The indi32 Architecture Purpose and Instruction Set

The indi32 has a 32 bit word, and so has an extra 16 bits for operand control every two instructions. The features considered to occupy the extra bits are to increase thruput of stack opertations, privide virtual and/or cache memory features and things relating to protected mode style operation. The extra bits occupy the high half word of any instruction word.

In the end it was decided that the 32bit instruction set extension will use 2 bits of the extra 16 bits as a code and interrupt execution entry guard. This will prevent modification of p via the =p mode destination except when the guard bits are flagged correctly. This can be implementeted efficiently and gives a significant improvement in code stability. Preserving 16 bit modulo pre post indexing and carry execution semantics on the instructions will consume 1 bit * 2, And the last 6 bits * 2 of instruction provide fixed and ASIC function unit interfaces of 512 bits each (256 in and 256 out), along with a cache mode interface to fast RAM. This leads to a significant saving in MMU area, while providing many of the benefits, especially for running 16 bit applications within a 32 bit protected environment.

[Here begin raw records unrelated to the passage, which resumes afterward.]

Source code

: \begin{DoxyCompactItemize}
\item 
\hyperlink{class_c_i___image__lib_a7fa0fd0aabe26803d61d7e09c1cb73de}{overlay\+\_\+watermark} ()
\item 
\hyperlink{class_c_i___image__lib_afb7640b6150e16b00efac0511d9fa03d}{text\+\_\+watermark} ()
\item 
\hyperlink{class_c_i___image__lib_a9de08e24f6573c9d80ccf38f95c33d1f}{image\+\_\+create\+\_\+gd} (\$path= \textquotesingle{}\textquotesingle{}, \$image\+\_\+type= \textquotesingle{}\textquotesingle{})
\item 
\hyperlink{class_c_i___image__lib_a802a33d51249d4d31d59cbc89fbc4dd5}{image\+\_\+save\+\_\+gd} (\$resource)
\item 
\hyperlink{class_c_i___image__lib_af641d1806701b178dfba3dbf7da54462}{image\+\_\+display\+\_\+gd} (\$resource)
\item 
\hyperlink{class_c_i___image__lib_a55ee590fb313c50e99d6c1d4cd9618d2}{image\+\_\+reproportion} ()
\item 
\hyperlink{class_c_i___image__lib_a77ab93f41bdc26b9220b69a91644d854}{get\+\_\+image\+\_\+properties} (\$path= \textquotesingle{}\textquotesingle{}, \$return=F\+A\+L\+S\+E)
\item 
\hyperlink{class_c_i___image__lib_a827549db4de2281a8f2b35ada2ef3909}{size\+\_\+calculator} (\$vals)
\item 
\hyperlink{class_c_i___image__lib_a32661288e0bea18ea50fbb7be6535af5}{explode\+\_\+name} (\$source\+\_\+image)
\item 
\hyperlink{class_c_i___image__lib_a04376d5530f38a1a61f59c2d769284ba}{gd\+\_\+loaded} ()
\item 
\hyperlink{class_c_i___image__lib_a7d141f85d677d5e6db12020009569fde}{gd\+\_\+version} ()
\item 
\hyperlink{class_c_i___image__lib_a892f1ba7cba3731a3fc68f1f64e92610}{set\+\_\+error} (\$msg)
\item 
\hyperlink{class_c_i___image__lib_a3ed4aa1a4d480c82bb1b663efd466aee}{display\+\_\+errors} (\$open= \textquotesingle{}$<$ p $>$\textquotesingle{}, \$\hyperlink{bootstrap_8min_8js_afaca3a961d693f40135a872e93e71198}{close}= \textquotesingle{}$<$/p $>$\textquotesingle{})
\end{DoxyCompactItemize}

The ADLY is a two bit accumulator delay select controlling if an earlier accumulator (A) value should be output. A0 works as normal (the accumulator getting the current output), A1 is a single instruction delayed copy (the accumulator contents) and A2 and A3 are further delayed. This makes SWAP and ROT operations faster amongst others. W16 cotrols writeback inhibit on the index registers, memory and accumulator high words. This limits code to being 16 bit compatable as the carry is also set at the 16th bit if W16 is set. Default zeros give 32 bit execution.

INX and OUTX modify the way a register is used to acces memory and also provide access to the fixed and ASIC function interfacwes. All OUTX and ADLY bit combinations are described later if the output mode is the special null .p mode.

The extra 16 bits are placed in the high word of the instruction double word with the MSB of the high word relating to the MSB instruction of the low word. And complimentary for the LSB instruction. This makes it easier to control access to the protection of the high word in 16 bit mode, but does allow 32 bit operations within a block of protected code.

Bits 31 and 23 (POK bits) make a guard combination. Bit 31 when set allows setting of the p register to point to this instruction pair, or when clear inhibits the save to the p register and continues with program flow. The purpose of bit 23 is to indicate a cache volutile instruction.

The bus design is based arround, at its simplest, 32 bit memory ports. They could be one only combined, but this would limit memory bandwidth, and ASIC IO addressing options. A writeback cache common to all ports reduces memory traffic. there could be fetch reordering to postpone writes in the SDRAM (what else) driver. Each port can read one machine word at a time.

The INX and OUTX modifiers (XBits) of an opcode select which memory portage is used in indirect fetches, making internal addressing 34 bit. The direct modes access the on chip fixed and ASIC register files. Of the indirect portages 00 is defined as direct primary memory. 01 is defined as some kind of indirect index MMU transform or separate memory. 10 is defined as pointer (address relocation memory a.k.a MMU keys) or seperate memory. Finally 11 is ASIC defined or seperate memory.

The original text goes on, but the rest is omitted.